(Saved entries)

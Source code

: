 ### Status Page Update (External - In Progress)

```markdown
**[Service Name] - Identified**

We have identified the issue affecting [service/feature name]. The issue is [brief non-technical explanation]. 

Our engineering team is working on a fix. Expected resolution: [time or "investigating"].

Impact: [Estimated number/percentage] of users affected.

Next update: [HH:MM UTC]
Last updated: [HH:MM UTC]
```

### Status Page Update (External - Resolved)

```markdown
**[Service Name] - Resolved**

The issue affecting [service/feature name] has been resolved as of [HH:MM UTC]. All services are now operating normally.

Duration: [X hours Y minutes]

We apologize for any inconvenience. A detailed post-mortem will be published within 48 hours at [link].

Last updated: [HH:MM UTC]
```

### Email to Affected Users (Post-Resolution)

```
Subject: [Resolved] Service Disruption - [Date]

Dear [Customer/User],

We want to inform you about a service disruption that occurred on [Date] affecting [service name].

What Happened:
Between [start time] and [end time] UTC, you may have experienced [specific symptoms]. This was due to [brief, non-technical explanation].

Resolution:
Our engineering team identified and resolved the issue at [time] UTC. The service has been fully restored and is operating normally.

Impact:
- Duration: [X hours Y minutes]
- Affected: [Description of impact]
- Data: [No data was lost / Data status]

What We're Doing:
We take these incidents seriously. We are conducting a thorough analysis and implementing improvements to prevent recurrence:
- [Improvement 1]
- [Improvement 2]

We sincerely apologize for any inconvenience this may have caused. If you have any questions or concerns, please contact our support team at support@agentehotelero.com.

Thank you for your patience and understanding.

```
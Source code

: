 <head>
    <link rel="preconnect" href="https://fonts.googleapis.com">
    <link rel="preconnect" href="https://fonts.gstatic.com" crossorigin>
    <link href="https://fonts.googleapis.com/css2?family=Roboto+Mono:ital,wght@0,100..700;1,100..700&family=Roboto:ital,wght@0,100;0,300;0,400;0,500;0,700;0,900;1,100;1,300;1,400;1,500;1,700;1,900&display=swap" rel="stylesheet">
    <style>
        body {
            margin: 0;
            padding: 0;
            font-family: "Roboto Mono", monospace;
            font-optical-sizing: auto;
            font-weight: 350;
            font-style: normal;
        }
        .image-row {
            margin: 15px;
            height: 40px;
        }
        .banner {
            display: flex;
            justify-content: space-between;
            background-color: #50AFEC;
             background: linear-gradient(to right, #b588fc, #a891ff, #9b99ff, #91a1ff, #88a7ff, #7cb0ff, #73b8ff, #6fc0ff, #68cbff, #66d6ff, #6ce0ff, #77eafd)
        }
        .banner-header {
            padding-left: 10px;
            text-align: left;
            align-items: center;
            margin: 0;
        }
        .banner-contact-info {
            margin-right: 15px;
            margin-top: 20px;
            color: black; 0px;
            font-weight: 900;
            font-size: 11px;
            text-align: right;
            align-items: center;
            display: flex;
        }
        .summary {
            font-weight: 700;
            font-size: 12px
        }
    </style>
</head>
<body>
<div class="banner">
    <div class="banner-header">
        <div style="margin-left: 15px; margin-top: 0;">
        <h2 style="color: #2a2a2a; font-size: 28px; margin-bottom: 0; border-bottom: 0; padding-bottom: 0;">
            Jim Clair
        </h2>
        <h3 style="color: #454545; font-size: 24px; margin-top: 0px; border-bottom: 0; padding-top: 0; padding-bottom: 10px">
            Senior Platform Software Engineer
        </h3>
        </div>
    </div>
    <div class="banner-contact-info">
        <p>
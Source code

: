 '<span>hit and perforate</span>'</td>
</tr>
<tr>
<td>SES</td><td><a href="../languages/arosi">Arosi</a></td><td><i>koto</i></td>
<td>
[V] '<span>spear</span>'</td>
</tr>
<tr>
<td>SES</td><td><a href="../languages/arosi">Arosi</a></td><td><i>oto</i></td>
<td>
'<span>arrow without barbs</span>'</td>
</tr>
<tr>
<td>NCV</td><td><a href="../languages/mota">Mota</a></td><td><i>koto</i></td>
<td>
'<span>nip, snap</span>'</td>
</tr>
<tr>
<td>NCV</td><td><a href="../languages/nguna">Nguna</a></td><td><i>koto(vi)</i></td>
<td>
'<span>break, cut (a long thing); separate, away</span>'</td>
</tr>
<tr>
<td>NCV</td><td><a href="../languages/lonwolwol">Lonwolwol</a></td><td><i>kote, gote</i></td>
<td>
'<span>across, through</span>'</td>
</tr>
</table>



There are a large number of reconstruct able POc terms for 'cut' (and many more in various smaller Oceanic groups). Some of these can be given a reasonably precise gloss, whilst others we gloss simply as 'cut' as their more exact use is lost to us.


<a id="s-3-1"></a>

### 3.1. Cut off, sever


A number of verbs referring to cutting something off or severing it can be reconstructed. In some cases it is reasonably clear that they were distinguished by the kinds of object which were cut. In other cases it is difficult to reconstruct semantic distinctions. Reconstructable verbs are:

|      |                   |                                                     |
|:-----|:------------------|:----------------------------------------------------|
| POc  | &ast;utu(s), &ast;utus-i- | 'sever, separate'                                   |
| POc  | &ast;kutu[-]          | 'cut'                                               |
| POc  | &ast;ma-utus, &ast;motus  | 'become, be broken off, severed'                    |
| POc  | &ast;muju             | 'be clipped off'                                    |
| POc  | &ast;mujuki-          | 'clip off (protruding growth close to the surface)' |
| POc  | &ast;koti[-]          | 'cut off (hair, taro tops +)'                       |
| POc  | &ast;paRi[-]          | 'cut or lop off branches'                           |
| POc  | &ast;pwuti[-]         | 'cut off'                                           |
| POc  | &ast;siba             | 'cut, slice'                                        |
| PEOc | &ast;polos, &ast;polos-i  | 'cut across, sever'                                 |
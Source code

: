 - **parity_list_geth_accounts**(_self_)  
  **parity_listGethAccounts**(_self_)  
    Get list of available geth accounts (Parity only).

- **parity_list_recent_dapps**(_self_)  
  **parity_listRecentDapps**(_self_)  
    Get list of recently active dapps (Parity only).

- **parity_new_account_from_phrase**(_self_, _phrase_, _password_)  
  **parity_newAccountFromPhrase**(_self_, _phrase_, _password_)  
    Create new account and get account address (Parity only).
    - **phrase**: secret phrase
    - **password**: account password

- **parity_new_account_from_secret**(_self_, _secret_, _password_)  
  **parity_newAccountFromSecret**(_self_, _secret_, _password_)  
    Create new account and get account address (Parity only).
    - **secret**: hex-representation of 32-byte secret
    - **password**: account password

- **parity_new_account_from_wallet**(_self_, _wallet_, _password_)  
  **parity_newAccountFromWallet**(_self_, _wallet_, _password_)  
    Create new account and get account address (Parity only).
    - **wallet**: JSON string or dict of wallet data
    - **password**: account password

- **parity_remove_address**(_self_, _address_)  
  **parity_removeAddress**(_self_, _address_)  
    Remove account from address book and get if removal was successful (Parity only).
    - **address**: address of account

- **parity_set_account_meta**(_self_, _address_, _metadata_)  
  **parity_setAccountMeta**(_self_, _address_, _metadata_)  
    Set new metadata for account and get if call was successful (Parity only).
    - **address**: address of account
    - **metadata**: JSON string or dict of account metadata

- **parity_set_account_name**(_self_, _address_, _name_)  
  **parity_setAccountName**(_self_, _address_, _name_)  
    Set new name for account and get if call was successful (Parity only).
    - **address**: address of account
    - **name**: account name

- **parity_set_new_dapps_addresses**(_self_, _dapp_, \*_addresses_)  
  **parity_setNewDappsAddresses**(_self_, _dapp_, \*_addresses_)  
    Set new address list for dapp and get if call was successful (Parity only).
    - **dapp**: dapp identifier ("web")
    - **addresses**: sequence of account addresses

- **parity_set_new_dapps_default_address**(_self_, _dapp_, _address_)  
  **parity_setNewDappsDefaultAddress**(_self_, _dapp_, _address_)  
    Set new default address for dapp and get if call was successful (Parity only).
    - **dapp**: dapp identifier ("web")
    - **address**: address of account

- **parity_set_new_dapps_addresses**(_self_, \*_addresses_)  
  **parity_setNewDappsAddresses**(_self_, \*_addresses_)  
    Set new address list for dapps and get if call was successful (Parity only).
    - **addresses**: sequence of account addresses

PROBLEM TO SOLVE -> For each line of the entries that holds the word "background", pull that line out.

ANSWER TO THE EXERCISE ->
            background-color: #50AFEC;
             background: linear-gradient(to right, #b588fc, #a891ff, #9b99ff, #91a1ff, #88a7ff, #7cb0ff, #73b8ff, #6fc0ff, #68cbff, #66d6ff, #6ce0ff, #77eafd)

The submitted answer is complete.